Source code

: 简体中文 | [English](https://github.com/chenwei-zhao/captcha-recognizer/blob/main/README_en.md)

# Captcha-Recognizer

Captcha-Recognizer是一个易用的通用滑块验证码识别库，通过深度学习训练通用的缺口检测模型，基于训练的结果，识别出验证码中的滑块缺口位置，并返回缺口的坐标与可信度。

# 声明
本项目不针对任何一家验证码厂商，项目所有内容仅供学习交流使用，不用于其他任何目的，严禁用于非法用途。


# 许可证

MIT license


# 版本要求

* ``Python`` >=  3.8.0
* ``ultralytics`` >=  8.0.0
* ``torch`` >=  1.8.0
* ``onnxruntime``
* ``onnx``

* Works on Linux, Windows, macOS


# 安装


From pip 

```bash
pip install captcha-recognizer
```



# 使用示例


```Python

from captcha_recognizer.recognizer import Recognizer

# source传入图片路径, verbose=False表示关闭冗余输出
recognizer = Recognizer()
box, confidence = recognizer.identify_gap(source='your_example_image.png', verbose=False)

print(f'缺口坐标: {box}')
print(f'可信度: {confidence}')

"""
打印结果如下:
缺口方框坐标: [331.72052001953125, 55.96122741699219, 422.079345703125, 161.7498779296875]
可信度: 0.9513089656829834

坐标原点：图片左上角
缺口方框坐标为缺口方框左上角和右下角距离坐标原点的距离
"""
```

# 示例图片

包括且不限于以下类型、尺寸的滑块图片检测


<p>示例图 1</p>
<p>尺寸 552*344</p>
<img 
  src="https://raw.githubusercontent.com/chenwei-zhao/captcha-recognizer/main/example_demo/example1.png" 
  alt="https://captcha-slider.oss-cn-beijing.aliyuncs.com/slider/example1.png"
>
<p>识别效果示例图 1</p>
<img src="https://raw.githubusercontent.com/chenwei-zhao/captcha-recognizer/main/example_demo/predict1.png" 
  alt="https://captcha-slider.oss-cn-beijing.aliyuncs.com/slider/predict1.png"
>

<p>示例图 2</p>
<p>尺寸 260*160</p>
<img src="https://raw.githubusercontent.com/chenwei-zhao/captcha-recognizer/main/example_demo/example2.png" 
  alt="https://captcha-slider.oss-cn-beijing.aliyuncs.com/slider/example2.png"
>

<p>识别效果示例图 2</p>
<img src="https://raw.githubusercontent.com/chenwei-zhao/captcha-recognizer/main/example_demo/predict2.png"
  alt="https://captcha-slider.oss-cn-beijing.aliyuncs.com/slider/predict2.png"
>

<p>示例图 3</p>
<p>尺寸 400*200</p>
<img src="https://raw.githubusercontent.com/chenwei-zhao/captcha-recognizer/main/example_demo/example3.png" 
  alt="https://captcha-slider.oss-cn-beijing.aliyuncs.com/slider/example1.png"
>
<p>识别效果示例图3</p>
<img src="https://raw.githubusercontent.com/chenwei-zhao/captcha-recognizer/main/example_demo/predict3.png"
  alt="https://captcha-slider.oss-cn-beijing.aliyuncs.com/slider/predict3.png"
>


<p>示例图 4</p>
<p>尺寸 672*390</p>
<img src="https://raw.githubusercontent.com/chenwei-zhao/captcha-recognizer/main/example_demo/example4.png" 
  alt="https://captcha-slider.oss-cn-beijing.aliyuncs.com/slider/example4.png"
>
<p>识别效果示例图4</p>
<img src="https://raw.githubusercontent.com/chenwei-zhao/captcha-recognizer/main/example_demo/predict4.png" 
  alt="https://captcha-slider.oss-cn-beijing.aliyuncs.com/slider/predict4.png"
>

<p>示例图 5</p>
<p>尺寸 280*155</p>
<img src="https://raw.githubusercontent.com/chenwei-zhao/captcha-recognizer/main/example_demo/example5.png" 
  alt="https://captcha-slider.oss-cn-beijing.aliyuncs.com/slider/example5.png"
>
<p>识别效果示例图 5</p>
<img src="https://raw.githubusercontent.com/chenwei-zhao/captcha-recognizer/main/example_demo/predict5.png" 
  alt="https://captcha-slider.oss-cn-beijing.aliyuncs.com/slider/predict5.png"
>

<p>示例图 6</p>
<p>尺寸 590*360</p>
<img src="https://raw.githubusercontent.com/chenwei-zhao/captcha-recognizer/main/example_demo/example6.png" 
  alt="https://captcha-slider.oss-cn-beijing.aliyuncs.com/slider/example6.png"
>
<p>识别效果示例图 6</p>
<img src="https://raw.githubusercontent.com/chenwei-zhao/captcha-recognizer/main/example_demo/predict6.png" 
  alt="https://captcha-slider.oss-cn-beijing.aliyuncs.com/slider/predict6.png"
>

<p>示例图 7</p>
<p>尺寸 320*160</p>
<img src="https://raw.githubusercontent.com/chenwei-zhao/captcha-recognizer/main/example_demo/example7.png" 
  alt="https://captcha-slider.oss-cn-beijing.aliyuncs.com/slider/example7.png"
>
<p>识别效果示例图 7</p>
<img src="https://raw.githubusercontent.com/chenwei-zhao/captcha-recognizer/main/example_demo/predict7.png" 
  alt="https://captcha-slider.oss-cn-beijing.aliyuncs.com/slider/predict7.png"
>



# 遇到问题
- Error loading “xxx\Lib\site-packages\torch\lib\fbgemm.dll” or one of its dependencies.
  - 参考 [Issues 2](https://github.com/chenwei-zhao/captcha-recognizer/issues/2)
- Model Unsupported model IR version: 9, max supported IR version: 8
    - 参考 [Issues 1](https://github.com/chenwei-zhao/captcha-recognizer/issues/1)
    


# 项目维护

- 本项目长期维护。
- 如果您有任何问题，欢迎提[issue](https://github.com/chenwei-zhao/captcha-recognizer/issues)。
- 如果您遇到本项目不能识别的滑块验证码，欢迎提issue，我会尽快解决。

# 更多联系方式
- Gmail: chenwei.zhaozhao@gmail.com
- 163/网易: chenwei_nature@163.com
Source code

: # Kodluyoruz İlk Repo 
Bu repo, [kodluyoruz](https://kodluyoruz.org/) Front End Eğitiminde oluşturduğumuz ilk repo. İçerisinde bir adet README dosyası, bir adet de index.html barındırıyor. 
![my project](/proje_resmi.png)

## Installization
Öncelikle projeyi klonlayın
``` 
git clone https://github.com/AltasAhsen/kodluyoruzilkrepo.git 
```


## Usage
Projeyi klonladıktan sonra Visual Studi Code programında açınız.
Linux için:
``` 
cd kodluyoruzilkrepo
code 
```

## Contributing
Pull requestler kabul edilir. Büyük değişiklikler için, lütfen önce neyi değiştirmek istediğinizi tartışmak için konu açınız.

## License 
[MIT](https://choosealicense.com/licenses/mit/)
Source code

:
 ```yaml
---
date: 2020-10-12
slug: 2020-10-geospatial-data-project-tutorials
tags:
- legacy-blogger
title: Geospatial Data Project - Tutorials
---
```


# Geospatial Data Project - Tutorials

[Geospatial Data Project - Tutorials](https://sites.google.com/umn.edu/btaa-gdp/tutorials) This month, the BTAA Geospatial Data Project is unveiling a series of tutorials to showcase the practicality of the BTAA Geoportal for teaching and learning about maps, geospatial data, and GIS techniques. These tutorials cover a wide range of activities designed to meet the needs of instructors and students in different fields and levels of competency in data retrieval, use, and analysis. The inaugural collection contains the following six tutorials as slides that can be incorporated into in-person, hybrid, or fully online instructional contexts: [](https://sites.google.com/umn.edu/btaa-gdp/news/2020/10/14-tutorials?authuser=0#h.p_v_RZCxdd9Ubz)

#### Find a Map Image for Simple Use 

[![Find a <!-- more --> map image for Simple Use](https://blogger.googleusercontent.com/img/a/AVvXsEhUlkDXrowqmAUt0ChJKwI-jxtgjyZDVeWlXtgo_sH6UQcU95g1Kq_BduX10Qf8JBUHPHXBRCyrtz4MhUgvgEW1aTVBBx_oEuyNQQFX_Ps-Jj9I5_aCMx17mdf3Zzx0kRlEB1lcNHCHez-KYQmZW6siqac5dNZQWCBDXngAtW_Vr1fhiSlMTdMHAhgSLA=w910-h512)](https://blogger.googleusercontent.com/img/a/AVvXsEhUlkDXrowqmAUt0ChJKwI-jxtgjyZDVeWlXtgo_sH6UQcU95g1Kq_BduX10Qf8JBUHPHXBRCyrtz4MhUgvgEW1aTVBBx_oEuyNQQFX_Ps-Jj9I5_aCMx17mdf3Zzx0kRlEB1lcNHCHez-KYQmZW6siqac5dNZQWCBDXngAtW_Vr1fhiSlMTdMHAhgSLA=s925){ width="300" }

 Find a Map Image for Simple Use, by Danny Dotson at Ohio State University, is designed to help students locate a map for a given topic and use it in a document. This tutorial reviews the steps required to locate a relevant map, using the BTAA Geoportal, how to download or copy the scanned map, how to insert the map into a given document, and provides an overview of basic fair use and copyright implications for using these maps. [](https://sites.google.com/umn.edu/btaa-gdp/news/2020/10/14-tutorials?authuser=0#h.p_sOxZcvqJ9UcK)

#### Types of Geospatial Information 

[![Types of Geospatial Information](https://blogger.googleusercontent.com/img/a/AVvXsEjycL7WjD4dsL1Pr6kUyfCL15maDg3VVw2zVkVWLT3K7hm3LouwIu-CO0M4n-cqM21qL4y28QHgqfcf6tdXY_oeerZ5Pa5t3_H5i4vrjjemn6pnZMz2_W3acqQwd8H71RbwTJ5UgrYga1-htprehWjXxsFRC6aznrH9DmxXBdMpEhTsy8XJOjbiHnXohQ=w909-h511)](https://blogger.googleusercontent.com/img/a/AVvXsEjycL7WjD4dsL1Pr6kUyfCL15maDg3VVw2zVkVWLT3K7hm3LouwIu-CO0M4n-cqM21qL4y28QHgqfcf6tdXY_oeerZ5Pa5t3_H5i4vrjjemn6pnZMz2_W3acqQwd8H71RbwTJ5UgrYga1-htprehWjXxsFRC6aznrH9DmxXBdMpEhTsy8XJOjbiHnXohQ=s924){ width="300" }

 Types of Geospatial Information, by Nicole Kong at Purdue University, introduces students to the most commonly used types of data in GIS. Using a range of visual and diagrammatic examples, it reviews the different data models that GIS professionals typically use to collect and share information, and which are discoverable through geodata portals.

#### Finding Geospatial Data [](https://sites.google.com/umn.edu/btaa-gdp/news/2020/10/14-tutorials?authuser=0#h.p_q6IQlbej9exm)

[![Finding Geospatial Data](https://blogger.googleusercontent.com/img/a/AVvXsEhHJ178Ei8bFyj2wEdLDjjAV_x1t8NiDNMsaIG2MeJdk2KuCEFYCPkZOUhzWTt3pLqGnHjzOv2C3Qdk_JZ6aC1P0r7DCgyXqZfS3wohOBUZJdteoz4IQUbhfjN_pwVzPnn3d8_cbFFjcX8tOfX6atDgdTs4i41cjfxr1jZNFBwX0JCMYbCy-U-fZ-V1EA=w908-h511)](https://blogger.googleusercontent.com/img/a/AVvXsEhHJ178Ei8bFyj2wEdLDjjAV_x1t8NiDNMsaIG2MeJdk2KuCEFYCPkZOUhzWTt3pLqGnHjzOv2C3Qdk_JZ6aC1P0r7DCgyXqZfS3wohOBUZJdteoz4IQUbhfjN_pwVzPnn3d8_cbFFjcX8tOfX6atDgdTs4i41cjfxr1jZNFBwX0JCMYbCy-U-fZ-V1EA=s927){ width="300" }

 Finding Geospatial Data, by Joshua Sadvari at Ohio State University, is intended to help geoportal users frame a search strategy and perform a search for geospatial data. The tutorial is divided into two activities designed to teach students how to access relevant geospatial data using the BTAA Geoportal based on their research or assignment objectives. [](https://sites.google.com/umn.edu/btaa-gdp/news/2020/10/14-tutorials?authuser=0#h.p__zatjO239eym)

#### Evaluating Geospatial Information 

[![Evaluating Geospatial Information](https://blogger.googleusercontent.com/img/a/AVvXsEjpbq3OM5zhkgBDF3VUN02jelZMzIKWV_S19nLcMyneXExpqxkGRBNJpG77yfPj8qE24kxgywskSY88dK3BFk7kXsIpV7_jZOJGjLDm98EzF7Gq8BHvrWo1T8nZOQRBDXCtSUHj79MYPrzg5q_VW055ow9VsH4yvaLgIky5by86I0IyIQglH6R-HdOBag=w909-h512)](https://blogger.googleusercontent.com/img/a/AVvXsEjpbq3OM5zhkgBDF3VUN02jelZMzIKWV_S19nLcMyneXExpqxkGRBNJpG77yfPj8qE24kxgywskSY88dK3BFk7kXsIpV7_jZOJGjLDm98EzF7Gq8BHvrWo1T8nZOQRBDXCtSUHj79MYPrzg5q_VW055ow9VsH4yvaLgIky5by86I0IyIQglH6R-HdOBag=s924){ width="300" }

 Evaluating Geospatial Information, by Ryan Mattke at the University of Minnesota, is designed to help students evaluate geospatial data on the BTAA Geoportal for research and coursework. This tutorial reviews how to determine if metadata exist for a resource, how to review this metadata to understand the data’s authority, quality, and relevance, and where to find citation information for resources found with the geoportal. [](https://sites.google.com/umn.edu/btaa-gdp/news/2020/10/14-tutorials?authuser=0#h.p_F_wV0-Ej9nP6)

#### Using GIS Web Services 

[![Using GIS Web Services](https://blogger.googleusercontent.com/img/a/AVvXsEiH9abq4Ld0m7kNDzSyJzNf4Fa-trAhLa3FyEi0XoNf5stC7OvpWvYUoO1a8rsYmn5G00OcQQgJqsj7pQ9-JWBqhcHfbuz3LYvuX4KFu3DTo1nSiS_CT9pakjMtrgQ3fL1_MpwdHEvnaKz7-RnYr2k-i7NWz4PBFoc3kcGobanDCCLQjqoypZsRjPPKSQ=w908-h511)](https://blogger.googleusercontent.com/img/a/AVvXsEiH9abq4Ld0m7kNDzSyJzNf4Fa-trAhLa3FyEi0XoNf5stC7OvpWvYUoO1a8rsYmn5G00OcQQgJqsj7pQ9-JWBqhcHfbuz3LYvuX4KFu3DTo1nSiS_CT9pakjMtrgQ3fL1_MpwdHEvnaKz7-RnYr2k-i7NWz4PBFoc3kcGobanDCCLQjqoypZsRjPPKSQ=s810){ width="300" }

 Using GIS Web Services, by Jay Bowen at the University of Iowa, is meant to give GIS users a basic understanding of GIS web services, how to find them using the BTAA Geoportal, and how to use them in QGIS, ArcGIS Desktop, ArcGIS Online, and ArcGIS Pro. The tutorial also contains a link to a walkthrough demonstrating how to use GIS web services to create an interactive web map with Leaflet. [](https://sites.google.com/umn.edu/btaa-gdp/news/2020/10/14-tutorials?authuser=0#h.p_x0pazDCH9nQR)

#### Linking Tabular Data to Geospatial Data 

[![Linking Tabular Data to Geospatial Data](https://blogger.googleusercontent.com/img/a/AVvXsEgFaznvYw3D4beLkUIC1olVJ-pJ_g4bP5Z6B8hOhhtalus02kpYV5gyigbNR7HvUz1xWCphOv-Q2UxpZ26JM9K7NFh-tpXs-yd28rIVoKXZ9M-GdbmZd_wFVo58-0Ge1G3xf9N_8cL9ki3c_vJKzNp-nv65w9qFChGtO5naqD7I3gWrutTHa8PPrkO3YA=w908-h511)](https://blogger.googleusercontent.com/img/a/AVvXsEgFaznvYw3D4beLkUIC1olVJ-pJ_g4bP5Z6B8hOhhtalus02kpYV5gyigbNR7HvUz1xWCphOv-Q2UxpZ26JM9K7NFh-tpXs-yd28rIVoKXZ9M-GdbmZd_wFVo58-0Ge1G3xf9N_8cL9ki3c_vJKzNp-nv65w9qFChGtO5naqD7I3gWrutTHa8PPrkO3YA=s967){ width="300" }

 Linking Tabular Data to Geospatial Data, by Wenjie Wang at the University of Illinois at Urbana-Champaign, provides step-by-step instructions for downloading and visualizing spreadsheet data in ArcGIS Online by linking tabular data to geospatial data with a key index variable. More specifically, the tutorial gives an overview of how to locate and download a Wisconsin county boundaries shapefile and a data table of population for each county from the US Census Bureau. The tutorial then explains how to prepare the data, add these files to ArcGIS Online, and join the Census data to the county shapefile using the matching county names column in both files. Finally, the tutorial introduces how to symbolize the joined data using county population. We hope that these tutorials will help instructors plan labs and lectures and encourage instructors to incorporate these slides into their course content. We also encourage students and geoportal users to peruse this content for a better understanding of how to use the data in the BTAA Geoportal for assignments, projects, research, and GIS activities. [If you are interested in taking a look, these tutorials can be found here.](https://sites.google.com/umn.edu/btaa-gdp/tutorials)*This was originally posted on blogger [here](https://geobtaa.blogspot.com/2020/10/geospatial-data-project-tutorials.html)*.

========================================

_What the task requires:_ Would you print exactly and only the lines of the material above that run from the line with "<p>识别效果示例图 1</p>" through the line with "<p>识别效果示例图3</p>", both included?

_Finished task:_
<p>识别效果示例图 1</p>
<img src="https://raw.githubusercontent.com/chenwei-zhao/captcha-recognizer/main/example_demo/predict1.png" 
  alt="https://captcha-slider.oss-cn-beijing.aliyuncs.com/slider/predict1.png"
>

<p>示例图 2</p>
<p>尺寸 260*160</p>
<img src="https://raw.githubusercontent.com/chenwei-zhao/captcha-recognizer/main/example_demo/example2.png" 
  alt="https://captcha-slider.oss-cn-beijing.aliyuncs.com/slider/example2.png"
>

<p>识别效果示例图 2</p>
<img src="https://raw.githubusercontent.com/chenwei-zhao/captcha-recognizer/main/example_demo/predict2.png"
  alt="https://captcha-slider.oss-cn-beijing.aliyuncs.com/slider/predict2.png"
>

<p>示例图 3</p>
<p>尺寸 400*200</p>
<img src="https://raw.githubusercontent.com/chenwei-zhao/captcha-recognizer/main/example_demo/example3.png" 
  alt="https://captcha-slider.oss-cn-beijing.aliyuncs.com/slider/example1.png"
>
<p>识别效果示例图3</p>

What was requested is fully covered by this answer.